Reader: Global warming may cause more powerful hurricanes
Letter to the editor
There are six conditions known to favor the formation of hurricanes:
—Ocean water temperature is 80 F or more to a depth of about 170 feet.
—The atmospheric temperature is warm close to the ocean and cool high above the ocean.
—Humidity is high.
—There is no wind to oppose the formation of a circular storm (cyclone).
—The location is at least 300 miles away from the equator.
—There is a tropical storm in which hurricanes form.
If all six factors are present, the probably of a hurricane is high.
The climate of earth is warming because of increasing concentrations of carbon dioxide, methane, and nitrous oxide in our atmosphere. Temperatures of the atmosphere and the ocean are increasing.

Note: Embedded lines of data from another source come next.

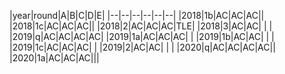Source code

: |year|round|A|B|C|D|E|
|--|--|--|--|--|--|
|2018|1b|AC|AC|AC||
|2018|1c|AC|AC|AC||
|2018|2|AC|AC|AC|TLE|
|2018|3|AC|AC| | |
|2019|q|AC|AC|AC|AC|
|2019|1a|AC|AC|AC| |
|2019|1b|AC|AC|  | |
|2019|1c|AC|AC|AC| |
|2019|2|AC|AC| | |
|2020|q|AC|AC|AC|AC||
|2020|1a|AC|AC|AC|||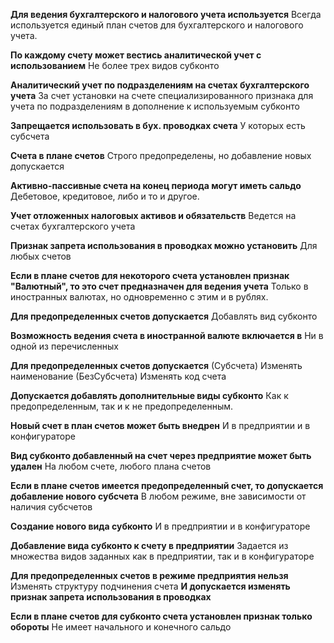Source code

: **Для ведения бухгалтерского и налогового учета используется**
Всегда используется единый план счетов для бухгалтерского и налогового учета.

**По каждому счету может вестись аналитической учет с использованием**
Не более трех видов субконто

**Аналитический учет по подразделениям на счетах бухгалтерского учета**
За счет установки на счете специализированного признака для учета по подразделениям в дополнение к используемым субконто

**Запрещается использовать в бух. проводках счета**
У которых есть субсчета

**Счета в плане счетов**
Строго предопределены, но добавление новых допускается

**Активно-пассивные счета на конец периода могут иметь сальдо**
Дебетовое, кредитовое, либо и то и другое.

**Учет отложенных налоговых активов и обязательств**
Ведется на счетах бухгалтерского учета

**Признак запрета использования в проводках можно установить**
Для любых счетов

**Если в плане счетов для некоторого счета установлен признак "Валютный", то это счет предназначен для ведения учета**
Только в иностранных валютах, но одновременно с этим и в рублях.

**Для предопределенных счетов допускается** 
Добавлять вид субконто

**Возможность ведения счета в иностранной валюте включается в**
Ни в одной из перечисленных

**Для предопределенных счетов допускается**
(Субсчета) Изменять наименование
(БезСубсчета) Изменять код счета

**Допускается добавлять дополнительные виды субконто**
Как к предопределенным, так и к не предопределенным.

**Новый счет в план счетов может быть внедрен**
И в предприятии и в конфигураторе

**Вид субконто добавленный на счет через предприятие может быть удален**
На любом счете, любого плана счетов

**Если в плане счетов имеется предопределенный счет, то допускается добавление нового субсчета**
В любом режиме, вне зависимости от наличия субсчетов

**Создание нового вида субконто**
И в предприятии и в конфигураторе

**Добавление вида субконто к счету в предприятии**
Задается из множества видов заданных как в предприятии, так и в конфигураторе

**Для предопределенных счетов в режиме предприятия нельзя**
Изменять структуру подчинения счета
**И допускается изменять признак запрета использования в проводках**

**Если в плане счетов для субконто счета установлен признак только обороты**
Не имеет начального и конечного сальдо


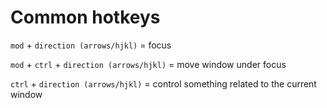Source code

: # Common hotkeys

`mod` + `direction (arrows/hjkl)` = focus

`mod` + `ctrl` + `direction (arrows/hjkl)` = move window under focus

`ctrl` + `direction (arrows/hjkl)` = control something related to the current window
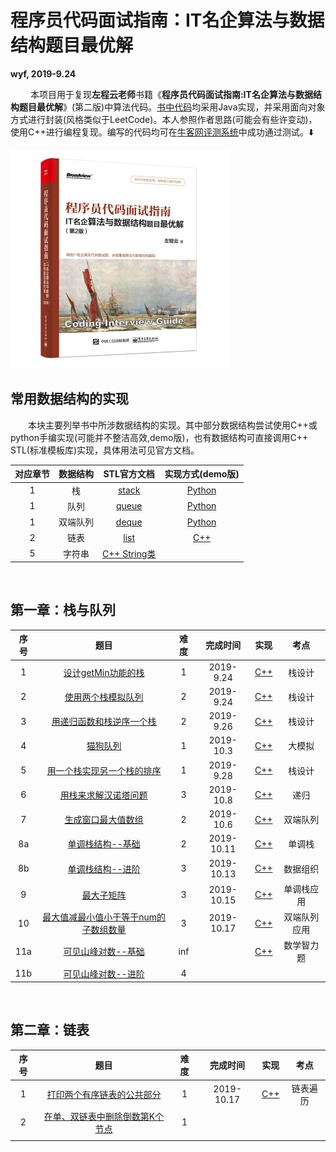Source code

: # 程序员代码面试指南：IT名企算法与数据结构题目最优解

**wyf, 2019-9.24** 

&emsp; &emsp;本项目用于复现**左程云老师**书籍《**程序员代码面试指南:IT名企算法与数据结构题目最优解**》(第二版)中算法代码。[书中代码](http://www.broadview.com.cn/book/4889)均采用Java实现，并采用面向对象方式进行封装(风格类似于LeetCode)。本人参照作者思路(可能会有些许变动)，使用C++进行编程复现。编写的代码均可在[牛客网评测系统](https://www.nowcoder.com/ta/programmer-code-interview-guide)中成功通过测试。:arrow_down: 

![Cover](./Cover.jpg)

## 常用数据结构的实现

&emsp;&emsp;本块主要列举书中所涉数据结构的实现。其中部分数据结构尝试使用C++或python手编实现(可能并不整洁高效,demo版)，也有数据结构可直接调用C++ STL(标准模板库)实现，具体用法可见官方文档。

| 对应章节 | 数据结构 |                         STL官方文档                          |         实现方式(demo版)         |
| :------: | :------: | :----------------------------------------------------------: | :------------------------------: |
|    1     |    栈    |   [stack](http://www.cplusplus.com/reference/stack/stack/)   |    [Python](ADT_py/Stack.py)     |
|    1     |   队列   |   [queue](http://www.cplusplus.com/reference/queue/queue/)   |    [Python](ADT_py/Queue.py)     |
|    1     | 双端队列 |   [deque](http://www.cplusplus.com/reference/deque/deque/)   |    [Python](ADT_py/Deque.py)     |
|    2     |   链表   |    [list](http://www.cplusplus.com/reference/list/list/)     | [C++](ADT_cpp/LinkList_demo.cpp) |
|    5     |  字符串  | [C++ String类](http://www.cplusplus.com/reference/string/string/) |                                  |

</br>

## 第一章：栈与队列

| 序号 |                             题目                             | 难度 |  完成时间  |                          实现                           |     考点     |
| :--: | :----------------------------------------------------------: | :--: | :--------: | :-----------------------------------------------------: | :----------: |
|  1   | [设计getMin功能的栈](https://www.nowcoder.com/practice/05e57ce2cd8e4a1eae8c3b0a7e9886be?tpId=101&tqId=33073&rp=1&ru=/ta/programmer-code-interview-guide&qru=/ta/programmer-code-interview-guide/question-ranking) |  1   | 2019-9.24  |           [C++](CH1_Stack_Queue/1_getMin.cpp)           |    栈设计    |
|  2   | [使用两个栈模拟队列](https://www.nowcoder.com/practice/6bc058b32ee54a5fa18c62f29bae9863?tpId=101&tqId=33074&tPage=1&rp=1&ru=/ta/programmer-code-interview-guide&qru=/ta/programmer-code-interview-guide/question-ranking) |  2   | 2019-9.24  |        [C++](CH1_Stack_Queue/2_stack_queue.cpp)         |    栈设计    |
|  3   | [用递归函数和栈逆序一个栈](https://www.nowcoder.com/practice/1de82c89cc0e43e9aa6ee8243f4dbefd?tpId=101&tqId=33075&rp=1&ru=/ta/programmer-code-interview-guide&qru=/ta/programmer-code-interview-guide/question-ranking) |  2   | 2019-9.26  | [C++](CH1_Stack_Queue/3_Inverse_Stack_by_Recursion.cpp) |    栈设计    |
|  4   | [猫狗队列](https://www.nowcoder.com/practice/8a7e04cff6a54b7095b94261d78108f5?tpId=101&tqId=33168&tPage=1&rp=1&ru=/ta/programmer-code-interview-guide&qru=/ta/programmer-code-interview-guide/question-ranking) |  1   | 2019-10.3  |       [C++](CH1_Stack_Queue/4_Dog_Cat_Queue.cpp)        |    大模拟    |
|  5   | [用一个栈实现另一个栈的排序](https://www.nowcoder.com/practice/ff8cba64e7894c5582deafa54cca8ff2?tpId=101&tqId=33081&tPage=1&rp=1&ru=/ta/programmer-code-interview-guide&qru=/ta/programmer-code-interview-guide/question-ranking) |  1   | 2019-9.28  |         [C++](CH1_Stack_Queue/5_Sort_Stack.cpp)         |    栈设计    |
|  6   | [用栈来求解汉诺塔问题](https://www.nowcoder.com/practice/1a2f618b3433487295657b3414f4e7c4?tpId=101&tqId=33090&tPage=1&rp=1&ru=/ta/programmer-code-interview-guide&qru=/ta/programmer-code-interview-guide/question-ranking) |  3   | 2019-10.8  |      [C++](CH1_Stack_Queue/6a_Hanoi_Recursive.cpp)      |     递归     |
|  7   | [生成窗口最大值数组](https://www.nowcoder.com/practice/b316c7f9617744b98fa311ae29ac516c?tpId=101&tqId=33083&tPage=1&rp=1&ru=/ta/programmer-code-interview-guide&qru=/ta/programmer-code-interview-guide/question-ranking) |  2   | 2019-10.6  |     [C++](CH1_Stack_Queue/7_Max_Windows_Array.cpp)      |   双端队列   |
|  8a  | [单调栈结构--基础](https://www.nowcoder.com/practice/e3d18ffab9c543da8704ede8da578b55?tpId=101&tqId=33169&tPage=1&rp=1&ru=/ta/programmer-code-interview-guide&qru=/ta/programmer-code-interview-guide/question-ranking) |  2   | 2019-10.11 |      [C++](CH1_Stack_Queue/8b_Monotate_Stack.cpp)       |    单调栈    |
|  8b  | [单调栈结构--进阶](https://www.nowcoder.com/practice/2a2c00e7a88a498693568cef63a4b7bb?tpId=101&tqId=33256&tPage=1&rp=1&ru=/ta/programmer-code-interview-guide&qru=/ta/programmer-code-interview-guide/question-ranking) |  3   | 2019-10.13 |      [C++](CH1_Stack_Queue/8c_Monotate_Stack.cpp)       |   数据组织   |
|  9   | [最大子矩阵](https://www.nowcoder.com/practice/ed610b2fea854791b7827e3111431056?tpId=101&tqId=33084&tPage=1&rp=1&ru=/ta/programmer-code-interview-guide&qru=/ta/programmer-code-interview-guide/question-ranking) |  3   | 2019-10.15 |       [C++](CH1_Stack_Queue/9_Max_SubMatrix.cpp)        |  单调栈应用  |
|  10  | [最大值减最小值小于等于num的子数组数量](https://www.nowcoder.com/practice/5fe02eb175974e18b9a546812a17428e?tpId=101&tqId=33086&tPage=1&rp=1&ru=/ta/programmer-code-interview-guide&qru=/ta/programmer-code-interview-guide/question-ranking) |  3   | 2019-10.17 |        [C++](CH1_Stack_Queue/10_Max_Min_Num.cpp)        | 双端队列应用 |
| 11a  | [可见山峰对数--基础](https://www.nowcoder.com/practice/80d076bcea594b86ba55b913de4c069d?tpId=101&tqId=33170&tPage=1&rp=1&ru=/ta/programmer-code-interview-guide&qru=/ta/programmer-code-interview-guide/question-ranking) | inf  |            |       [C++](CH1_Stack_Queue/11_Mountain_Num.cpp)        |  数学智力题  |
| 11b  | [可见山峰对数--进阶](https://www.nowcoder.com/practice/16d1047e9fa54cea8b5170b156d89e38?tpId=101&tqId=33173&tPage=1&rp=1&ru=/ta/programmer-code-interview-guide&qru=/ta/programmer-code-interview-guide/question-ranking) |  4   |            |                                                         |              |

</br>

## 第二章：链表

| 序号 |                             题目                             | 难度 |  完成时间  |                   实现                   |   考点   |
| :--: | :----------------------------------------------------------: | :--: | :--------: | :--------------------------------------: | :------: |
|  1   | [打印两个有序链表的公共部分](https://www.nowcoder.com/practice/8943eea40dbb4185b187d80fd050fee9?tpId=101&tqId=33116&tPage=1&rp=1&ru=/ta/programmer-code-interview-guide&qru=/ta/programmer-code-interview-guide/question-ranking) |  1   | 2019-10.17 | [C++](CH2_LinkedList/1_Overlap_List.cpp) | 链表遍历 |
|  2   | [在单、双链表中删除倒数第K个节点](https://www.nowcoder.com/practice/e5d90aac4c8b4628aa70d9b6597c0560?tpId=101&tqId=33117&tPage=1&rp=1&ru=/ta/programmer-code-interview-guide&qru=/ta/programmer-code-interview-guide/question-ranking) |  1   |            |                                          |          |
|      |                                                              |      |            |                                          |          |


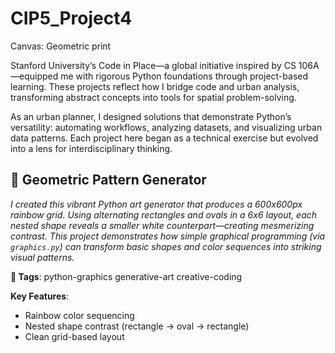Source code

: # CIP5_Project4
Canvas: Geometric print

Stanford University’s Code in Place—a global initiative inspired by CS 106A—equipped me with rigorous Python foundations through project-based learning. These projects reflect how I bridge code and urban analysis, transforming abstract concepts into tools for spatial problem-solving.

As an urban planner, I designed solutions that demonstrate Python’s versatility: automating workflows, analyzing datasets, and visualizing urban data patterns. Each project here began as a technical exercise but evolved into a lens for interdisciplinary thinking.

## 🎨 Geometric Pattern Generator  
*I created this vibrant Python art generator that produces a 600x600px rainbow grid. Using alternating rectangles and ovals in a 6x6 layout, each nested shape reveals a smaller white counterpart—creating mesmerizing contrast. This project demonstrates how simple graphical programming (via `graphics.py`) can transform basic shapes and color sequences into striking visual patterns.*  

**📌 Tags**: python-graphics generative-art creative-coding  

**Key Features**:  
- Rainbow color sequencing  
- Nested shape contrast (rectangle → oval → rectangle)  
- Clean grid-based layout  
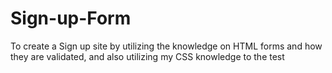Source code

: # Sign-up-Form
To create a Sign up site by utilizing the knowledge on HTML forms and how they are validated, and also utilizing my CSS knowledge to the test
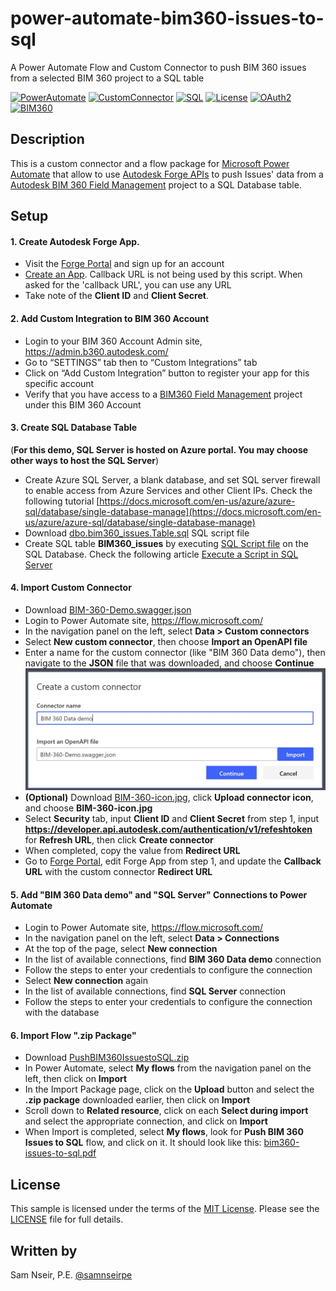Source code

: # power-automate-bim360-issues-to-sql

A Power Automate Flow and Custom Connector to push BIM 360 issues from a selected BIM 360 project to a SQL table

[![PowerAutomate](https://img.shields.io/badge/Power-Automate-blue.svg)](http://flow.microsoft.com/)
[![CustomConnector](https://img.shields.io/badge/Custom-Connector-red.svg)](http://docs.microsoft.com/en-us/connectors/custom-connectors/)
[![SQL](https://img.shields.io/badge/Azure-SQL-purple.svg)](http://portal.azure.com/)
[![License](http://img.shields.io/:license-mit-blue.svg)](http://opensource.org/licenses/MIT) 
[![OAuth2](https://img.shields.io/badge/OAuth2-v2-green.svg)](http://forge.autodesk.com/)
[![BIM360](https://img.shields.io/badge/BIM360-v1-green.svg)](http://forge.autodesk.com/)

## Description

This is a custom connector and a flow package for [Microsoft Power Automate](https://flow.microsoft.com/) that allow to use [Autodesk Forge APIs](https://forge.autodesk.com/developer/documentation) to push Issues' data from a [Autodesk BIM 360 Field Management](https://field.b360.autodesk.com/login) project to a SQL Database table. 

## Setup
#### 1. Create Autodesk Forge App.
* Visit the [Forge Portal](https://forge.autodesk.com) and sign up for an account
* [Create an App](https://developer.autodesk.com/myapps/create). Callback URL is not being used by this script. When asked for the 'callback URL', you can use any URL
* Take note of the **Client ID** and **Client Secret**.

#### 2. Add Custom Integration to BIM 360 Account
* Login to your BIM 360 Account Admin site, https://admin.b360.autodesk.com/
* Go to “SETTINGS” tab then to “Custom Integrations” tab
* Click on “Add Custom Integration” button to register your app for this specific account
* Verify that you have access to a [BIM360 Field Management](https://field.b360.autodesk.com/login) project under this BIM 360 Account

#### 3. Create SQL Database Table
(**For this demo, SQL Server is hosted on Azure portal. You may choose other ways to host the SQL Server**)
* Create Azure SQL Server, a blank database, and set SQL server firewall to enable access from Azure Services and other Client IPs. Check the following tutorial [https://docs.microsoft.com/en-us/azure/azure-sql/database/single-database-manage](https://docs.microsoft.com/en-us/azure/azure-sql/database/single-database-manage)
* Download [dbo.bim360_issues.Table.sql](dbo.bim360_issues.Table.sql) SQL script file
* Create SQL table **BIM360_issues** by executing [SQL Script file](dbo.bim360_issues.Table.sql) on the SQL Database. Check the following article [Execute a Script in SQL Server](https://onlinehelp.coveo.com/en/ces/7.0/administrator/running_a_script_in_microsoft_sql_server.htm)

#### 4. Import Custom Connector
* Download [BIM-360-Demo.swagger.json](BIM-360-Demo.swagger.json) 
* Login to Power Automate site, https://flow.microsoft.com/
* In the navigation panel on the left, select **Data > Custom connectors**
* Select **New custom connector**, then choose **Import an OpenAPI file**
* Enter a name for the custom connector (like "BIM 360 Data demo"), then navigate to the **JSON** file that was downloaded, and choose **Continue**
![](PushBIM360Issues_Create_Custom_Connector.jpg)
* **(Optional)** Download [BIM-360-icon.jpg](BIM-360-icon.jpg), click **Upload connector icon**, and choose **BIM-360-icon.jpg**
* Select **Security** tab, input **Client ID** and **Client Secret** from step 1, input **https://developer.api.autodesk.com/authentication/v1/refeshtoken** for **Refresh URL**, then click **Create connector**
* When completed, copy the value from **Redirect URL**
* Go to [Forge Portal](https://forge.autodesk.com), edit Forge App from step 1, and update the **Callback URL** with the custom connector **Redirect URL**

#### 5. Add "BIM 360 Data demo" and "SQL Server" Connections to Power Automate
* Login to Power Automate site, https://flow.microsoft.com/
* In the navigation panel on the left, select **Data > Connections**
* At the top of the page, select **New connection**
* In the list of available connections, find **BIM 360 Data demo** connection
* Follow the steps to enter your credentials to configure the connection
* Select **New connection** again
* In the list of available connections, find **SQL Server** connection
* Follow the steps to enter your credentials to configure the connection with the database 

#### 6. Import Flow ".zip Package"
* Download [PushBIM360IssuestoSQL.zip](PushBIM360IssuestoSQL.zip)
* In Power Automate, select **My flows** from the navigation panel on the left, then click on **Import**
* In the Import Package page, click on the **Upload** button and select the **.zip package** downloaded earlier, then click on **Import**
* Scroll down to **Related resource**, click on each **Select during import** and select the appropriate connection, and click on **Import**
* When Import is completed, select **My flows**, look for **Push BIM 360 Issues to SQL** flow, and click on it. It should look like this: [bim360-issues-to-sql.pdf](bim360-issues-to-sql.pdf)

## License

This sample is licensed under the terms of the [MIT License](http://opensource.org/licenses/MIT).
Please see the [LICENSE](LICENSE) file for full details.

## Written by

Sam Nseir, P.E. [@samnseirpe](https://www.linkedin.com/in/samnseirpe/)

Hurricanes derive energy from warm water. The heat from warm water powers the winds of the hurricane. Hurricanes extract heat from the ocean and convert it into mechanical wind power and then return cooler water as rain. Heat from warm ocean water is the power source for hurricanes. This is why hurricane season is in August and September in the Caribbean and Gulf of Mexico: because that is when that ocean water is the warmest. This is also why warmer ocean water may cause more powerful hurricanes like Irma, Harvey, and Maria.
Anyone can obtain scientific information about climate change from the U.S. National Academy of Sciences at nap.edu. Their books are written by scientists who are considered to be experts on climate change by the National Academy. Many books are available as free PDF downloads. If you wish to take action to reduce climate change and its consequences, you might examine the Citizen’s Climate Lobby website at citizensclimatelobby.org.